While David Clegg doesn’t believe Ulster County has a major gang problem, gangs and gun violence still represent a serious issue. The Ulster County district attorney estimates that about 60 percent of serious crime in Ulster County has some sort of gang involvement.
Clegg fielded a number of questions from the public webinar held Thursday by the League of Women Voters of the Mid-Hudson Valley and the American Association of University Women on Zoom. Addressing about 40 participants, Clegg discussed a recent meeting with New York State attorney general Letitia James. The focus was on the number of gang-involved people coming up from the Bronx or Brooklyn.
He said the cases often involve drug deals. “Guns and drugs go together,” Clegg said. They all too often end in gun violence.
“There are too many guns out there,” There are twelve-to-14-year-old young adults with guns. “I don’t have the answer, but it’s scary.”
Prosecutors are taking the situation very seriously. “There have been some people who ended up with a ten-year prison sentence after being caught on three different occasions with a loaded gun,” Clegg said. “We have to let people know that’s not acceptable behavior, and leads to damage.”
Clegg said his office wants to do everything it can do to reach out to at-risk youth. He hopes his office can spread the word out into high schools and let people know how serious the trouble they get into can be.
Initiatives in Ulster County include a “SNUG” neighborhood violence prevention program in partnership with the Midtown-based substance-use treatment center Samadhi. The program reaches out to at-risk youth, some with possible gang involvement.
“We have to let kids know flashing a gun is a very serious crime,” Clegg said.
Gang affiliates are from New York City and traffickers from Patterson, New Jersey. He said the DA’s office put away a man from Patterson who sold fentanyl to a victim who then overdosed. His office has also dealt with gang members from Springfield, Massachusetts and Pennsylvania.
“I can’t give enough credit to the Ulster Regional Gang Enforcement Narcotics Team,” he said. “URGENT is having a great deal of success.”
Changes in bail reform
While some have laid the blame for an uptick in crime on bail-reform legislation that went into effect in early 2020, Clegg said he believes bail reform has worked overall. It’s really worked keeping people out of jail who would go to jail for 20, 30 or 60 days simply because they could not afford bail. He had seen this all too often in his former role as a public defender.
But he admitted the original law went a bit too far. He has spoken to State Senate majority leader Andrea Stewart Cousins and State Assembly speaker Carl Heastie about some changes. “We were seeing bad people take advantage of it,” Clegg said. “We were seeing people commit burglary after burglary.”
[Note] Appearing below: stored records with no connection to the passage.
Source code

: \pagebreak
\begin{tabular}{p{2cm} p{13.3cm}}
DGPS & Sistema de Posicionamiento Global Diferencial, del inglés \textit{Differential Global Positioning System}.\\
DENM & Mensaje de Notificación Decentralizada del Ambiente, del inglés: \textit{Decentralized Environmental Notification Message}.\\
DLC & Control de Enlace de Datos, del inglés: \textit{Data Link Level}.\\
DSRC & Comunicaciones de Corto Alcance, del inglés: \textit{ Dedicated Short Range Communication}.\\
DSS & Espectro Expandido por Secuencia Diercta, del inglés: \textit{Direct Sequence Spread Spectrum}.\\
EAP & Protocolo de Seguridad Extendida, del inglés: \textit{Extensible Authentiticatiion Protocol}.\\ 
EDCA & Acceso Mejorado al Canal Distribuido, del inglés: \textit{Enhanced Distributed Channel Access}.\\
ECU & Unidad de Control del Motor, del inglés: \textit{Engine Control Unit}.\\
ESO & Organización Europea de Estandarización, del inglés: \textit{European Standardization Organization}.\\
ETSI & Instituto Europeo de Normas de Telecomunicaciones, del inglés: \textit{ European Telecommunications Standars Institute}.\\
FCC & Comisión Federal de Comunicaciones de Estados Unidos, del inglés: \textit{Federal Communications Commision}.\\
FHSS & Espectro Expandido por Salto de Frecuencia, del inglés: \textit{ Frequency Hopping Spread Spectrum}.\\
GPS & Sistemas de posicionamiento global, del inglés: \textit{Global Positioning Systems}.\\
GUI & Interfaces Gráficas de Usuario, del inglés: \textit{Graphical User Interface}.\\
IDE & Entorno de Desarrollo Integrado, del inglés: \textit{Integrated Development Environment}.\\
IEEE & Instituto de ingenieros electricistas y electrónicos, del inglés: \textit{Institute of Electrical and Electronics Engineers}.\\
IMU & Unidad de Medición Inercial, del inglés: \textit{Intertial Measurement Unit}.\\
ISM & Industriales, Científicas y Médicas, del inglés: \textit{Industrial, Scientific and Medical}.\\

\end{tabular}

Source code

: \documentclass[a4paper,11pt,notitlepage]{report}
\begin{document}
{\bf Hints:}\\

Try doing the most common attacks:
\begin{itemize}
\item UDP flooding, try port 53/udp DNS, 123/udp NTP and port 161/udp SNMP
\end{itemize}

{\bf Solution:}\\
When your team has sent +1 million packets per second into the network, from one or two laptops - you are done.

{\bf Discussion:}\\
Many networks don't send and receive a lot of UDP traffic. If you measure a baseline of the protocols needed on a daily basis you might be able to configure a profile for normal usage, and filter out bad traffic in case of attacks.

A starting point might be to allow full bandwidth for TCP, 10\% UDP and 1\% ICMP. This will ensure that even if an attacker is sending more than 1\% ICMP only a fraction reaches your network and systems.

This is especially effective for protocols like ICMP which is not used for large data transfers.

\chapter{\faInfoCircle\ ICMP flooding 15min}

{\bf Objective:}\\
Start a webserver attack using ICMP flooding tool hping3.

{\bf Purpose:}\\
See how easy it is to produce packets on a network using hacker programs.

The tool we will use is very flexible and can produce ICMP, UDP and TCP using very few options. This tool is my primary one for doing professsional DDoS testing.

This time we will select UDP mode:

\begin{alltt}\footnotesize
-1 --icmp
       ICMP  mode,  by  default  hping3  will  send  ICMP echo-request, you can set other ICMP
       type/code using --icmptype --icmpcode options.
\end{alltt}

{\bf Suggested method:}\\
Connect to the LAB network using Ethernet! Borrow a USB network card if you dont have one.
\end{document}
That was corrected. “When someone has a charge pending, and they commit another felony, they can be put in jail.”
Clegg said his office was careful about requesting bail. “My office doesn’t request bail unless we think there’s a public-safety risk,” he said. “We’re not looking to jail someone awaiting [trial on] a non-violent crime.”
Other issues
Clegg was asked whether law-enforcement officials knew of any presence of violent far-right extremist groups such as Proud Boys or Oath Keepers. He said he didn’t have a doubt they were here, but so far officials haven’t heard of threats or seen any violence from them.
Though the number of murders in the county declined in 2021 from a big spike in 2020, two recent murders have cast a shadow over the decline. The toughest case he’s worked as DA involved gun violence, Clegg said. That case was the December 2020 shooting death of twelve-year-old D’Janeira Mason of Kingston.
“I went to the scene of the murder, and saw the girl was shot in the head,” he said. “I decided to handle that case from the grand jury to conviction. Those are things that stay with you.”